◆ Assignment
Return only those lines of the records below in which "nicht" appears.

= = = = =

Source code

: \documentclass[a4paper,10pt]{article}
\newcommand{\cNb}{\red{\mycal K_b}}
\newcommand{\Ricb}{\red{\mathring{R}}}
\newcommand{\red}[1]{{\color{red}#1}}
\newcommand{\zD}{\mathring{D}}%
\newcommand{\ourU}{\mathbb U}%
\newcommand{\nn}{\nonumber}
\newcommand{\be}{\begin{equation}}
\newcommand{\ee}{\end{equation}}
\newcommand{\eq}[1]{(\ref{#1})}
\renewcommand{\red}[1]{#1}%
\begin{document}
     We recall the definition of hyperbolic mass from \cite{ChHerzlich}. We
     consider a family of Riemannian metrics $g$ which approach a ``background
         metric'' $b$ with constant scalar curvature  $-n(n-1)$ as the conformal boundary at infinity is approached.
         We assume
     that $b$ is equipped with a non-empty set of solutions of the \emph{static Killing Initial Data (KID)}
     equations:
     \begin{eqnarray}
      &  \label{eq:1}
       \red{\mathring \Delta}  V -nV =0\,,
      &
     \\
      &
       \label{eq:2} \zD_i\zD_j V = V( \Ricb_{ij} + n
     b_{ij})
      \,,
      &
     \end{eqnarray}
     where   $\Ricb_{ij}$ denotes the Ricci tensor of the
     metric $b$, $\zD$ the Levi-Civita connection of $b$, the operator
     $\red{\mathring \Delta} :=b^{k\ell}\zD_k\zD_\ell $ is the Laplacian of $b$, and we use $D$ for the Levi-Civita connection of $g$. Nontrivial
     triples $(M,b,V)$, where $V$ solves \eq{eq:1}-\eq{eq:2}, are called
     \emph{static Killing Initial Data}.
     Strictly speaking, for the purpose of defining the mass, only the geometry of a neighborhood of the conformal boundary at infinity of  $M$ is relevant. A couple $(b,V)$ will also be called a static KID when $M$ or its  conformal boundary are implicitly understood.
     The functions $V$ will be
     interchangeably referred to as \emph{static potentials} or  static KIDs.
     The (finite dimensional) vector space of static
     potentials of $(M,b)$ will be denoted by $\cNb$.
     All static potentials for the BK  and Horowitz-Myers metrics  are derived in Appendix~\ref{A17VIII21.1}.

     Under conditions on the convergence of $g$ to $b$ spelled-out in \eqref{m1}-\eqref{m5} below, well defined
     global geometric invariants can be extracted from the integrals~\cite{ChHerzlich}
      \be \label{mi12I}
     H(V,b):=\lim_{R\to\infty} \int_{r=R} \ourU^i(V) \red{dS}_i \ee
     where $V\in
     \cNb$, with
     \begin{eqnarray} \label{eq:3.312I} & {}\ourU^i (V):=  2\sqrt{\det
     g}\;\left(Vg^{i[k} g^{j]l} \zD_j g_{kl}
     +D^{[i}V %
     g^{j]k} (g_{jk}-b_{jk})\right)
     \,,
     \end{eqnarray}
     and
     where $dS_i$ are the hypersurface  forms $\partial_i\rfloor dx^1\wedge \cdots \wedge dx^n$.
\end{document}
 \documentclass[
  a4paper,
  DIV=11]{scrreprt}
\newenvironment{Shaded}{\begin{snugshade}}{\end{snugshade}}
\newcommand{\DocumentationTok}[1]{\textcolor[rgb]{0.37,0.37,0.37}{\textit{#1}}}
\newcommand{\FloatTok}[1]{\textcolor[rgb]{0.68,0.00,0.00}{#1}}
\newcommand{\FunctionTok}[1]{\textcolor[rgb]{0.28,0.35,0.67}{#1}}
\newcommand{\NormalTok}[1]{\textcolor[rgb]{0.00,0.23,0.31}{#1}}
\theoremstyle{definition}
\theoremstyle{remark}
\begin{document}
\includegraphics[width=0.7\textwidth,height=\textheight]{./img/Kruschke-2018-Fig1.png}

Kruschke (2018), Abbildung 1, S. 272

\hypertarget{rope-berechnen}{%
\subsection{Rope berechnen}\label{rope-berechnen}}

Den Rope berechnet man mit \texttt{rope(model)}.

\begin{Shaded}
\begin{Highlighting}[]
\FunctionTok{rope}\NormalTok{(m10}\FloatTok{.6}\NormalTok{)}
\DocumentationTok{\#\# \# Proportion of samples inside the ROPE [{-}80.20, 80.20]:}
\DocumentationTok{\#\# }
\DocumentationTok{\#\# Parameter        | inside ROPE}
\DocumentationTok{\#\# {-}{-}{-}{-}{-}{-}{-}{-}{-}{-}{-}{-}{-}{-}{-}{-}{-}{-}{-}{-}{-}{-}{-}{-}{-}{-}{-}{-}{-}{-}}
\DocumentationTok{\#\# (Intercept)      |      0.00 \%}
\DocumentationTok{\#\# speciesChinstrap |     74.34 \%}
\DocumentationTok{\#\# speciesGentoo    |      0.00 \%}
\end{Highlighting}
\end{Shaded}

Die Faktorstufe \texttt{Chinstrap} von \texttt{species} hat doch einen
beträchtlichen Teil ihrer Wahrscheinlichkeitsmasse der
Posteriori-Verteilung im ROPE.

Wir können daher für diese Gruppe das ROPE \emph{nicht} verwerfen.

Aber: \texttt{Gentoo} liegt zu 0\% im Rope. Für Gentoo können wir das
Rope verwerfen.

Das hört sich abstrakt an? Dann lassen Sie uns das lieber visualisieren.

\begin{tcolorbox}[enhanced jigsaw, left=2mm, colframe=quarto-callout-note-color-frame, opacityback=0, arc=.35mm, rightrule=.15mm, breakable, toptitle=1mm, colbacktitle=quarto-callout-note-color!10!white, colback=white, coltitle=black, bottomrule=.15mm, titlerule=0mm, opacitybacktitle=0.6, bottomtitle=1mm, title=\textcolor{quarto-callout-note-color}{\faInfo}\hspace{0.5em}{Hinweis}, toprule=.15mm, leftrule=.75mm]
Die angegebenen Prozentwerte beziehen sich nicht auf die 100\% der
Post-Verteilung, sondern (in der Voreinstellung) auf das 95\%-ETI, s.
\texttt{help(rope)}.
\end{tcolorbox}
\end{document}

= = = = =

◆ Written response
Wir können daher für diese Gruppe das ROPE \emph{nicht} verwerfen.
Die angegebenen Prozentwerte beziehen sich nicht auf die 100\% der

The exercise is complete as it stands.